__Your instructions__
Pictures are to be left out, and only the lines below starting at the one with "Source code" and ending at the one with "## Key Characteristics" are to be reproduced, each exactly, both ends included.

__Source material__
=== Section Start ===

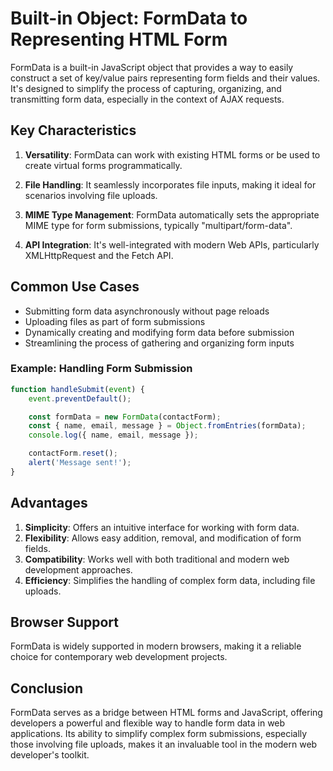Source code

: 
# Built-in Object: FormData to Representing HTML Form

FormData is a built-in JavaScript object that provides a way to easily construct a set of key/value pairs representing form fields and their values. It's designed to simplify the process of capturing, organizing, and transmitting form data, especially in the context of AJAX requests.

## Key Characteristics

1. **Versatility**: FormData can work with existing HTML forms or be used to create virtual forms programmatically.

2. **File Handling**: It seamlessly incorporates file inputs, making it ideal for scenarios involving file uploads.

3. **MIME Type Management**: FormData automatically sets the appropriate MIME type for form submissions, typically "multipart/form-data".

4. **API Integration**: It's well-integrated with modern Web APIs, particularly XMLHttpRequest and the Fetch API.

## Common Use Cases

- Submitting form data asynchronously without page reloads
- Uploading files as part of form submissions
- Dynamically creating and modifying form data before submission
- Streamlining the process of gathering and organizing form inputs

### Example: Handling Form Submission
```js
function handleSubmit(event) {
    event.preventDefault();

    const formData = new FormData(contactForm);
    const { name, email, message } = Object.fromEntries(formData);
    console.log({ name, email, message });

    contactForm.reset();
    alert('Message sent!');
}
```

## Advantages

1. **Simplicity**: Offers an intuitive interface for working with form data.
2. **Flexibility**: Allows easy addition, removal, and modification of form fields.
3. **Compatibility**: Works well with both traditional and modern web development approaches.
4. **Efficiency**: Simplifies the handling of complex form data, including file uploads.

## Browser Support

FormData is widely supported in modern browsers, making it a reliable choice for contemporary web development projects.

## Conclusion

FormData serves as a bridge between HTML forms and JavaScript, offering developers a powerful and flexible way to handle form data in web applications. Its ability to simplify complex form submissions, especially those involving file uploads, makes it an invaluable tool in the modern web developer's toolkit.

=== Section End ===
=== Section Start ===

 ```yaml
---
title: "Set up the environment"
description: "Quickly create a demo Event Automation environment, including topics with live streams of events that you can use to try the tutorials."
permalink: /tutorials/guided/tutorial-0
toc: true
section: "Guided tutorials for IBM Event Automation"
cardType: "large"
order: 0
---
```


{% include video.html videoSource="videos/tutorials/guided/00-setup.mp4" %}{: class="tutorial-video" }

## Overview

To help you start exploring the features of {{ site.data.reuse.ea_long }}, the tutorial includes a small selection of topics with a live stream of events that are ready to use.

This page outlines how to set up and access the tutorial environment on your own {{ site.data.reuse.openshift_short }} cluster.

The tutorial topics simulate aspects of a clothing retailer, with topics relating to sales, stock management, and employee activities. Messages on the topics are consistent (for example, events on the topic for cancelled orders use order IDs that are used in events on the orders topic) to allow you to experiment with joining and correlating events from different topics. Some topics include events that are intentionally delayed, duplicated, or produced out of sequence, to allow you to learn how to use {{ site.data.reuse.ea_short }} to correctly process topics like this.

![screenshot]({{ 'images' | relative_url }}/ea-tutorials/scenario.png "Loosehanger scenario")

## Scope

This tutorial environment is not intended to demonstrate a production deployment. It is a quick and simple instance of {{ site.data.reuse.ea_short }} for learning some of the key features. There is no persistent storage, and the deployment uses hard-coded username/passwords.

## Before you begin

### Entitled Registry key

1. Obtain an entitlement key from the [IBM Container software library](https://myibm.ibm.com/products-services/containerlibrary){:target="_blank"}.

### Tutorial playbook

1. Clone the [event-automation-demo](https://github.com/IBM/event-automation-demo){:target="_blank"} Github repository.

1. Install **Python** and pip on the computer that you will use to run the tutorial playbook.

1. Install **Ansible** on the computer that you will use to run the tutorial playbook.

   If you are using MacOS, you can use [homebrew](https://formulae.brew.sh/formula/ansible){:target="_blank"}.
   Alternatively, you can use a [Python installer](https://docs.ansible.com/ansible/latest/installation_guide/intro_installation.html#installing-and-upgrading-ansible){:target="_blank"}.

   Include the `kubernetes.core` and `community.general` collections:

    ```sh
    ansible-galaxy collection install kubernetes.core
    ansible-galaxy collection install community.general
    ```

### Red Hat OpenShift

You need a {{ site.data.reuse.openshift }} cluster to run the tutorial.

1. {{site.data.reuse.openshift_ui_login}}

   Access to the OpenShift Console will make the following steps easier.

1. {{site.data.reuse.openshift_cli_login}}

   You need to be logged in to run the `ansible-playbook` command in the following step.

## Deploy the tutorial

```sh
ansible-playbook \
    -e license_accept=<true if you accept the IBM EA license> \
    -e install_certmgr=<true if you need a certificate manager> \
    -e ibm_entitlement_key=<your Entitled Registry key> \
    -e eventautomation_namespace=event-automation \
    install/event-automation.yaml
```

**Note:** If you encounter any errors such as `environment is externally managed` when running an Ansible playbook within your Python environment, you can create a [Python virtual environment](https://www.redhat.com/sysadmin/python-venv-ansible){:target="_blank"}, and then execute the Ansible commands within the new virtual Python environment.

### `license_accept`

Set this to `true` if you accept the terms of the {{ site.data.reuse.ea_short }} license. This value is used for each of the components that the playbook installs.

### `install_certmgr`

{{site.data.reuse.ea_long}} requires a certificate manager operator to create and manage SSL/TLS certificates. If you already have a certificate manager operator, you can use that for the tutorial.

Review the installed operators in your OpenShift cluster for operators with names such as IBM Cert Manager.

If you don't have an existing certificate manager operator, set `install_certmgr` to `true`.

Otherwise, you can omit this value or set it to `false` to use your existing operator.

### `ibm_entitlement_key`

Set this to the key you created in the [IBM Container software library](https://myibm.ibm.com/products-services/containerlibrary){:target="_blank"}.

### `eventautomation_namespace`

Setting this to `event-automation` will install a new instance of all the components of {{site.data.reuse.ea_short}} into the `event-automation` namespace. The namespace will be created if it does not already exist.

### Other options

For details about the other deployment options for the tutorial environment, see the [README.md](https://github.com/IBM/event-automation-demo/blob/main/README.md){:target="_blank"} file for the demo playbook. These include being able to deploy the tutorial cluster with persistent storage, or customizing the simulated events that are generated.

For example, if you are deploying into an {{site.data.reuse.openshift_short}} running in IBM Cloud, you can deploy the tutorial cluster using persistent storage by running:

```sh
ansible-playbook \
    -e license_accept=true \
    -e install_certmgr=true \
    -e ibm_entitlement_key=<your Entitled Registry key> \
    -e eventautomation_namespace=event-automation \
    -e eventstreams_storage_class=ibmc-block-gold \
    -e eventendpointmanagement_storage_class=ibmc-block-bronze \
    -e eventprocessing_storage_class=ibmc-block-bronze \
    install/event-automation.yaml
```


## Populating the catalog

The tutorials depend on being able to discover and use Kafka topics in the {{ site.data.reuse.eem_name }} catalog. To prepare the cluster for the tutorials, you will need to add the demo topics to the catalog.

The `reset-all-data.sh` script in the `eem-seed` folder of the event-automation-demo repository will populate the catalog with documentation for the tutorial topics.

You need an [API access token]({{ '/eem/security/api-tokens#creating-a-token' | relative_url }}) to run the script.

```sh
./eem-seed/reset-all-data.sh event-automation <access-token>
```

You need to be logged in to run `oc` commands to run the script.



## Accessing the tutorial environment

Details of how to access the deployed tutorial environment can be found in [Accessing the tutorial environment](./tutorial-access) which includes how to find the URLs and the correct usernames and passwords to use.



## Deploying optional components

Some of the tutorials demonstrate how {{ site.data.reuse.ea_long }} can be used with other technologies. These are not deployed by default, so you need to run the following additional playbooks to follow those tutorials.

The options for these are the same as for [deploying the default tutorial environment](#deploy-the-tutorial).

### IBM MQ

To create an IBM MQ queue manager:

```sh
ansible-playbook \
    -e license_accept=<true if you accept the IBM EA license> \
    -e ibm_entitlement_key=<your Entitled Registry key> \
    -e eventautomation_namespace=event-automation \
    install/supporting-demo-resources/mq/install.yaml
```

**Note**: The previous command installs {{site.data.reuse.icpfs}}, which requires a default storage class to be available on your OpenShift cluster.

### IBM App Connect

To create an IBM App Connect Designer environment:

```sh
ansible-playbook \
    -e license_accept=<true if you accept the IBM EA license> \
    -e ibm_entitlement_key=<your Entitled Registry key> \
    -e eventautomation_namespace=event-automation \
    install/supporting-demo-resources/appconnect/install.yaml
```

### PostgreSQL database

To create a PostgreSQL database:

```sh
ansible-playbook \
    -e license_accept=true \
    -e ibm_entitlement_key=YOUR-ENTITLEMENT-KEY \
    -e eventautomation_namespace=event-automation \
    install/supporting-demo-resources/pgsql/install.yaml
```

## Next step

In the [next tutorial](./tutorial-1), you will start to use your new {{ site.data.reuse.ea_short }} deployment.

=== Section End ===

__Your solution__
Source code

: 
# Built-in Object: FormData to Representing HTML Form

FormData is a built-in JavaScript object that provides a way to easily construct a set of key/value pairs representing form fields and their values. It's designed to simplify the process of capturing, organizing, and transmitting form data, especially in the context of AJAX requests.

## Key Characteristics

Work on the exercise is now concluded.